Business-Software

Fusion von COR und FJA verändert den Markt für Versicherungslösungen

Vice President Software & SaaS Markets PAC Germany
Die zwei Anbieter von Versicherungssoftware COR und FJA sollen im September zusammengehen. Msg Systems hat die Fusion eingeleitet und stärkt sich so im Geschäft mit Standardsoftware sowie mit Projektdienstleistungen.
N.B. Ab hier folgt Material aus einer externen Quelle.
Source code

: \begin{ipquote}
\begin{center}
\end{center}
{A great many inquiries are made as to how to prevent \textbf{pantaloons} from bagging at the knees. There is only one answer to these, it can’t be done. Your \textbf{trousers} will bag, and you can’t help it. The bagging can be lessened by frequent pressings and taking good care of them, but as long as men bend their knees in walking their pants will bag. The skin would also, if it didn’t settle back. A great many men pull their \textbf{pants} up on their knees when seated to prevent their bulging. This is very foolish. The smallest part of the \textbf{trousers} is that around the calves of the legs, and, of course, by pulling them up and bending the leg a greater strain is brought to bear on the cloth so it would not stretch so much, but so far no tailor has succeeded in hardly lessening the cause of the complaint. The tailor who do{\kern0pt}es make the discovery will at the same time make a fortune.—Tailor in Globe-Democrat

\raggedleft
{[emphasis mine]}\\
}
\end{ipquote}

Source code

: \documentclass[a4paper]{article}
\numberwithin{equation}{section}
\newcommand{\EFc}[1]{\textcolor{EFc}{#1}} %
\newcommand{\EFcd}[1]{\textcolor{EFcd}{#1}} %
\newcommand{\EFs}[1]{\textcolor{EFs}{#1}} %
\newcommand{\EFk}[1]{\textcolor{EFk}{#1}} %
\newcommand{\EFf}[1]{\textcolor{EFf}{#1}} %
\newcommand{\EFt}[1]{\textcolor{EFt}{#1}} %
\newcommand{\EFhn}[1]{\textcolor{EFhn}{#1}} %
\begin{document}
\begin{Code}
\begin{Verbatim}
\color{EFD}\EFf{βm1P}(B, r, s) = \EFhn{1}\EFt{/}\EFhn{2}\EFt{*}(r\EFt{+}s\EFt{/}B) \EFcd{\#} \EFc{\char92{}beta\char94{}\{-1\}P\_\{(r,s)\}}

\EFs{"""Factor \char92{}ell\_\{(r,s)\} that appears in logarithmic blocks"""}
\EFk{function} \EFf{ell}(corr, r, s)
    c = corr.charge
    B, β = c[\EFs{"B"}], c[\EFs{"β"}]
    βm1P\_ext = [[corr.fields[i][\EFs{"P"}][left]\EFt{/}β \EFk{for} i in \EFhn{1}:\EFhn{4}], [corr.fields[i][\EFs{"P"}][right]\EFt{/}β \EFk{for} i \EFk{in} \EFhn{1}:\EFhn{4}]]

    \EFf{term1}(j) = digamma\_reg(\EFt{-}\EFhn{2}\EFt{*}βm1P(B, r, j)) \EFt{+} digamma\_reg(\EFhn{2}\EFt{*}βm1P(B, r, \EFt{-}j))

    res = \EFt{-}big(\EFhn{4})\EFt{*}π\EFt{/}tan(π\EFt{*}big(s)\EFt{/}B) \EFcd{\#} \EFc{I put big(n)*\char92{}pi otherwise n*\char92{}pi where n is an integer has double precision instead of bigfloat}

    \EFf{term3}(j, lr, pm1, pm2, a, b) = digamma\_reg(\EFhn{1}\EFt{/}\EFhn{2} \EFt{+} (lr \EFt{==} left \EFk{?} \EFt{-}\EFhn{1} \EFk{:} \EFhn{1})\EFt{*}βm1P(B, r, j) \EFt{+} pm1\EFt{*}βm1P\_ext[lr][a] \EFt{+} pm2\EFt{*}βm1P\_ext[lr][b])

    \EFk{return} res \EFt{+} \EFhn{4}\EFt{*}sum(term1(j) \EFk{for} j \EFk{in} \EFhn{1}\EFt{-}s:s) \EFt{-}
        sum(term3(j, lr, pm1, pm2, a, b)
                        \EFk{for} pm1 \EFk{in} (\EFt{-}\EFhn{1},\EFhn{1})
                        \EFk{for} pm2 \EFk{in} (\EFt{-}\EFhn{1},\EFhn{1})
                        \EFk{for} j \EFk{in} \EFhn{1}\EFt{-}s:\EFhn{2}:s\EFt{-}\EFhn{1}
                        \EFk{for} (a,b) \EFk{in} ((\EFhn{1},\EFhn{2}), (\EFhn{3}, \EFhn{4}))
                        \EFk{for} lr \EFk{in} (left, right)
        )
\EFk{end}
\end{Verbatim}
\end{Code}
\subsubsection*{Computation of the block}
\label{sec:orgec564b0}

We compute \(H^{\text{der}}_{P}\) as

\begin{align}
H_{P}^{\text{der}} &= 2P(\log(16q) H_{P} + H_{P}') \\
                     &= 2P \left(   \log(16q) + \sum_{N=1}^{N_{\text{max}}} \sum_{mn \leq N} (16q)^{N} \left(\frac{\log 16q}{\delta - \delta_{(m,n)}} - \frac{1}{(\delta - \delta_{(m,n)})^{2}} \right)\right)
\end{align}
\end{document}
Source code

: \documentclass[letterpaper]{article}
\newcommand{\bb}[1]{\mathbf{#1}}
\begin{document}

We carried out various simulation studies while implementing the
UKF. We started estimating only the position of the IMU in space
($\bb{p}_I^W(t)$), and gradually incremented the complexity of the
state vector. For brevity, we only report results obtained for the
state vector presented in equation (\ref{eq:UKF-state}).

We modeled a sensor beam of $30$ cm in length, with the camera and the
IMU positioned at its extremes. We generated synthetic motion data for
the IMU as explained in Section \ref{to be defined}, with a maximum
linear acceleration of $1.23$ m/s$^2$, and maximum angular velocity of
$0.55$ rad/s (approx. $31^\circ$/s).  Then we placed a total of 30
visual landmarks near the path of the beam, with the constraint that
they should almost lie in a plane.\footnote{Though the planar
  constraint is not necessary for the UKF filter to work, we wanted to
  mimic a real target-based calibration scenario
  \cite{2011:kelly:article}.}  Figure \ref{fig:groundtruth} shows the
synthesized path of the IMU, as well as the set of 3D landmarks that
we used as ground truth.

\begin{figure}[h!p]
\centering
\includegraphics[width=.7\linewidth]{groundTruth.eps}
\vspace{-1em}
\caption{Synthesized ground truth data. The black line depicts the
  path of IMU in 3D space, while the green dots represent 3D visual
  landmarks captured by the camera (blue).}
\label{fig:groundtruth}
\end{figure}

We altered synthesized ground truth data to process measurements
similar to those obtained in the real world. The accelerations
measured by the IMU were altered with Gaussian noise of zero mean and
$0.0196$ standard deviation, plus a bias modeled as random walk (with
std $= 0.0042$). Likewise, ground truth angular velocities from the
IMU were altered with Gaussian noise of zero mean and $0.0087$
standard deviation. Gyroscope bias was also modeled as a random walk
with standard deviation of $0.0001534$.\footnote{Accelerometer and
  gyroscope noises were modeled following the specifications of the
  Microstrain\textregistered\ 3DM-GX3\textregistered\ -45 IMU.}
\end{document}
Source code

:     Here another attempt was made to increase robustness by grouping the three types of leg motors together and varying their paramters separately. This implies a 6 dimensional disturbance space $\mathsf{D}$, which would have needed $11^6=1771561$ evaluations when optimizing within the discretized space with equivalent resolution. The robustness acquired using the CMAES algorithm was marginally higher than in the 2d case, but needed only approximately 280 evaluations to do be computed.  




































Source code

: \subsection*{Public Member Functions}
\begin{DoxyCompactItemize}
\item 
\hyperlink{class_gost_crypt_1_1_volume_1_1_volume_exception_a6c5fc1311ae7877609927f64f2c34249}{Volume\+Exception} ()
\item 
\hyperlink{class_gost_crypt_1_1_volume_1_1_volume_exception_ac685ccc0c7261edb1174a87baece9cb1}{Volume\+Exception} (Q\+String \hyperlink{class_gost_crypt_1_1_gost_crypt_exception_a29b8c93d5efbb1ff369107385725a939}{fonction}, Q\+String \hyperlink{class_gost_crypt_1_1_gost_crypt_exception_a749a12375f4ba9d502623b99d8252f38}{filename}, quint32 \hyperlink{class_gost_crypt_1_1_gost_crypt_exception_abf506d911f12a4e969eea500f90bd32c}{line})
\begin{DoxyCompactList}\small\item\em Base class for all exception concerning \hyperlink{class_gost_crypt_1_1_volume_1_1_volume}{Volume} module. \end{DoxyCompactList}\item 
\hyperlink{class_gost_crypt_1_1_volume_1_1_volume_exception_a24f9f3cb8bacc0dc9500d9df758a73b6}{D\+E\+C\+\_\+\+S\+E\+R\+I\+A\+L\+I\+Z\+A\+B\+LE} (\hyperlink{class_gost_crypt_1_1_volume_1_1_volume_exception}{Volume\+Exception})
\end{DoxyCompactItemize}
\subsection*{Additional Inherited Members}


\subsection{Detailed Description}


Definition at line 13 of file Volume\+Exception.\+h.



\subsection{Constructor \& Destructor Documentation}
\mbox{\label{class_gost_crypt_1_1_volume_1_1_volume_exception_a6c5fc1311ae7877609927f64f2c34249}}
Bisher waren sich COR AG und FJA AG spinnefeind. Nun fusionieren sie. Arrangiert wird die Hochzeit von der Münchner Firma msg Systems, die derzeit 57,5 Prozent der Anteile an der COR AG und zusammen mit dieser Firma 30,47 Prozent der FJA-Aktien hält (siehe "FJH heißt wieder FJA"). Mit dem Zusammenschluss der Softwarehäuser soll ein Unternehmen mit 1000 Mitarbeitern und einem Jahresumsatz von 130 Millionen Euro entstehen - vorausgesetzt, die Aktionäre segnen den Deal auf den jeweiligen Hauptversammlungen der Softwareanbieter Mitte dieses Jahres ab.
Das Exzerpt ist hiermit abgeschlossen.